---------- Information ----------

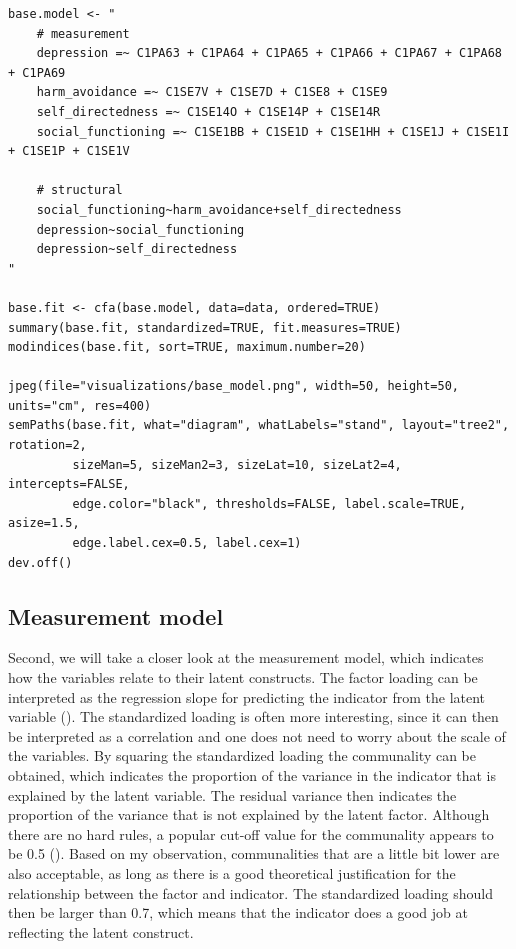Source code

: \documentclass[11pt]{article}
\begin{document}
\begin{minipage}{\linewidth}
\begin{lstlisting}
base.model <- "
    # measurement
    depression =~ C1PA63 + C1PA64 + C1PA65 + C1PA66 + C1PA67 + C1PA68 + C1PA69
    harm_avoidance =~ C1SE7V + C1SE7D + C1SE8 + C1SE9
    self_directedness =~ C1SE14O + C1SE14P + C1SE14R
    social_functioning =~ C1SE1BB + C1SE1D + C1SE1HH + C1SE1J + C1SE1I + C1SE1P + C1SE1V

    # structural
    social_functioning~harm_avoidance+self_directedness
    depression~social_functioning
    depression~self_directedness
"

base.fit <- cfa(base.model, data=data, ordered=TRUE)
summary(base.fit, standardized=TRUE, fit.measures=TRUE)
modindices(base.fit, sort=TRUE, maximum.number=20)

jpeg(file="visualizations/base_model.png", width=50, height=50, units="cm", res=400)
semPaths(base.fit, what="diagram", whatLabels="stand", layout="tree2", rotation=2,
         sizeMan=5, sizeMan2=3, sizeLat=10, sizeLat2=4, intercepts=FALSE,
         edge.color="black", thresholds=FALSE, label.scale=TRUE, asize=1.5,
         edge.label.cex=0.5, label.cex=1)
dev.off()
\end{lstlisting}
\end{minipage}

\FloatBarrier
\subsection{Measurement model}

Second, we will take a closer look at the measurement model, which indicates
how the variables relate to their latent constructs. The factor loading can be
interpreted as the regression slope for predicting the indicator from the latent
variable (\cite{brown2015}). The standardized loading is often more interesting,
since it can then be interpreted as a correlation and one does not need to worry
about the scale of the variables. By squaring the standardized loading the
communality can be obtained, which indicates the proportion of the variance in
the indicator that is explained by the latent variable. The residual variance
then indicates the proportion of the variance that is not explained by the latent
factor. Although there are no hard rules, a popular cut-off value for the
communality appears to be 0.5 (\cite{hair2010}). Based on my observation,
communalities that are a little bit lower are also acceptable, as long as there
is a good theoretical justification for the relationship between the factor and
indicator. The standardized loading should then be larger than 0.7, which means
that the indicator does a good job at reflecting the latent construct.
\end{document}
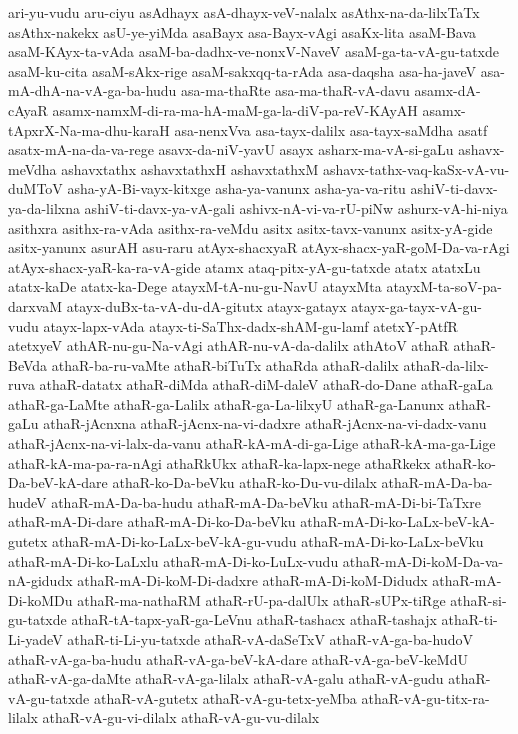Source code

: {ari-yu-vudu
aru-ciyu
asAdhayx
asA-dhayx-veV-nalalx
asAthx-na-da-lilxTaTx
asAthx-nakekx
asU-ye-yiMda
asaBayx
asa-Bayx-vAgi
asaKx-lita
asaM-Bava
asaM-KAyx-ta-vAda
asaM-ba-dadhx-ve-nonxV-NaveV
asaM-ga-ta-vA-gu-tatxde
asaM-ku-cita
asaM-sAkx-rige
asaM-sakxqq-ta-rAda
asa-daqsha
asa-ha-javeV
asa-mA-dhA-na-vA-ga-ba-hudu
asa-ma-thaRte
asa-ma-thaR-vA-davu
asamx-dA-cAyaR
asamx-namxM-di-ra-ma-hA-maM-ga-la-diV-pa-reV-KAyAH
asamx-tApxrX-Na-ma-dhu-karaH
asa-nenxVva
asa-tayx-dalilx
asa-tayx-saMdha
asatf
asatx-mA-na-da-va-rege
asavx-da-niV-yavU
asayx
asharx-ma-vA-si-gaLu
ashavx-meVdha
ashavxtathx
ashavxtathxH
ashavxtathxM
ashavx-tathx-vaq-kaSx-vA-vu-duMToV
asha-yA-Bi-vayx-kitxge
asha-ya-vanunx
asha-ya-va-ritu
ashiV-ti-davx-ya-da-lilxna
ashiV-ti-davx-ya-vA-gali
ashivx-nA-vi-va-rU-piNw
ashurx-vA-hi-niya
asithxra
asithx-ra-vAda
asithx-ra-veMdu
asitx
asitx-tavx-vanunx
asitx-yA-gide
asitx-yanunx
asurAH
asu-raru
atAyx-shacxyaR
atAyx-shacx-yaR-goM-Da-va-rAgi
atAyx-shacx-yaR-ka-ra-vA-gide
atamx
ataq-pitx-yA-gu-tatxde
atatx
atatxLu
atatx-kaDe
atatx-ka-Dege
atayxM-tA-nu-gu-NavU
atayxMta
atayxM-ta-soV-pa-darxvaM
atayx-duBx-ta-vA-du-dA-gitutx
atayx-gatayx
atayx-ga-tayx-vA-gu-vudu
atayx-lapx-vAda
atayx-ti-SaThx-dadx-shAM-gu-lamf
atetxY-pAtfR
atetxyeV
athAR-nu-gu-Na-vAgi
athAR-nu-vA-da-dalilx
athAtoV
athaR
athaR-BeVda
athaR-ba-ru-vaMte
athaR-biTuTx
athaRda
athaR-dalilx
athaR-da-lilx-ruva
athaR-datatx
athaR-diMda
athaR-diM-daleV
athaR-do-Dane
athaR-gaLa
athaR-ga-LaMte
athaR-ga-Lalilx
athaR-ga-La-lilxyU
athaR-ga-Lanunx
athaR-gaLu
athaR-jAcnxna
athaR-jAcnx-na-vi-dadxre
athaR-jAcnx-na-vi-dadx-vanu
athaR-jAcnx-na-vi-lalx-da-vanu
athaR-kA-mA-di-ga-Lige
athaR-kA-ma-ga-Lige
athaR-kA-ma-pa-ra-nAgi
athaRkUkx
athaR-ka-lapx-nege
athaRkekx
athaR-ko-Da-beV-kA-dare
athaR-ko-Da-beVku
athaR-ko-Du-vu-dilalx
athaR-mA-Da-ba-hudeV
athaR-mA-Da-ba-hudu
athaR-mA-Da-beVku
athaR-mA-Di-bi-TaTxre
athaR-mA-Di-dare
athaR-mA-Di-ko-Da-beVku
athaR-mA-Di-ko-LaLx-beV-kA-gutetx
athaR-mA-Di-ko-LaLx-beV-kA-gu-vudu
athaR-mA-Di-ko-LaLx-beVku
athaR-mA-Di-ko-LaLxlu
athaR-mA-Di-ko-LuLx-vudu
athaR-mA-Di-koM-Da-va-nA-gidudx
athaR-mA-Di-koM-Di-dadxre
athaR-mA-Di-koM-Didudx
athaR-mA-Di-koMDu
athaR-ma-nathaRM
athaR-rU-pa-dalUlx
athaR-sUPx-tiRge
athaR-si-gu-tatxde
athaR-tA-tapx-yaR-ga-LeVnu
athaR-tashacx
athaR-tashajx
athaR-ti-Li-yadeV
athaR-ti-Li-yu-tatxde
athaR-vA-daSeTxV
athaR-vA-ga-ba-hudoV
athaR-vA-ga-ba-hudu
athaR-vA-ga-beV-kA-dare
athaR-vA-ga-beV-keMdU
athaR-vA-ga-daMte
athaR-vA-ga-lilalx
athaR-vA-galu
athaR-vA-gudu
athaR-vA-gu-tatxde
athaR-vA-gutetx
athaR-vA-gu-tetx-yeMba
athaR-vA-gu-titx-ra-lilalx
athaR-vA-gu-vi-dilalx
athaR-vA-gu-vu-dilalx
}
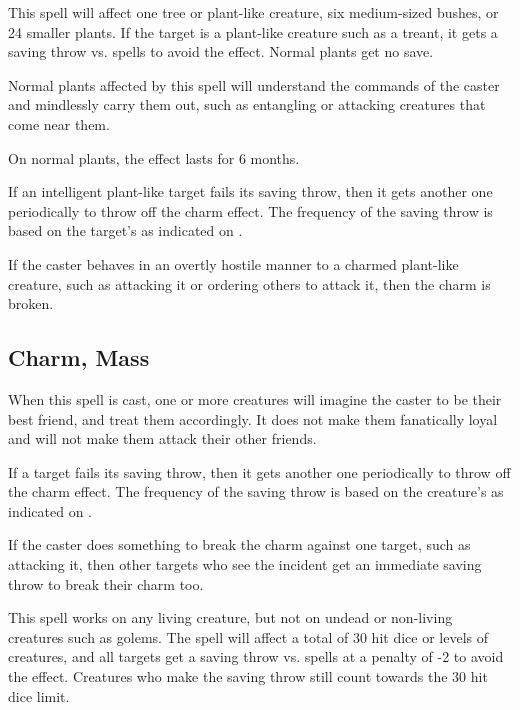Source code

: \begin{multicols*}{2}
This spell will affect one tree or plant-like creature, six medium-sized bushes, or 24 smaller plants. If the target is a plant-like creature such as a treant, it gets a saving throw vs. spells to avoid the effect. Normal plants get no save.

Normal plants affected by this spell will understand the commands of the caster and mindlessly carry them out, such as entangling or attacking creatures that come near them.

On normal plants, the effect lasts for 6 months.

If an intelligent plant-like target fails its saving throw, then it gets another one periodically to throw off the charm effect. The frequency of the saving throw is based on the target’s  as indicated on .

If the caster behaves in an overtly hostile manner to a charmed plant-like creature, such as attacking it or ordering others to attack it, then the charm is broken.

\subsection{Charm, Mass}\label{spell:Charm, Mass}

When this spell is cast, one or more creatures will imagine the caster to be their best friend, and treat them accordingly. It does not make them fanatically loyal and will not make them attack their other friends.

If a target fails its saving throw, then it gets another one periodically to throw off the charm effect. The frequency of the saving throw is based on the creature’s  as indicated on .

If the caster does something to break the charm against one target, such as attacking it, then other targets who see the incident get an immediate saving throw to break their charm too.

This spell works on any living creature, but not on undead or non-living creatures such as golems. The spell will affect a total of 30 hit dice or levels of creatures, and all targets get a saving throw vs. spells at a penalty of -2 to avoid the effect. Creatures who make the saving throw still count towards the 30 hit dice limit.


\end{multicols*}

----------

Work to be completed: Begin with the line that contains "If the caster does" and end with the last line of the material above. Set down that range exactly.

Solution:
If the caster does something to break the charm against one target, such as attacking it, then other targets who see the incident get an immediate saving throw to break their charm too.

This spell works on any living creature, but not on undead or non-living creatures such as golems. The spell will affect a total of 30 hit dice or levels of creatures, and all targets get a saving throw vs. spells at a penalty of -2 to avoid the effect. Creatures who make the saving throw still count towards the 30 hit dice limit.


\end{multicols*}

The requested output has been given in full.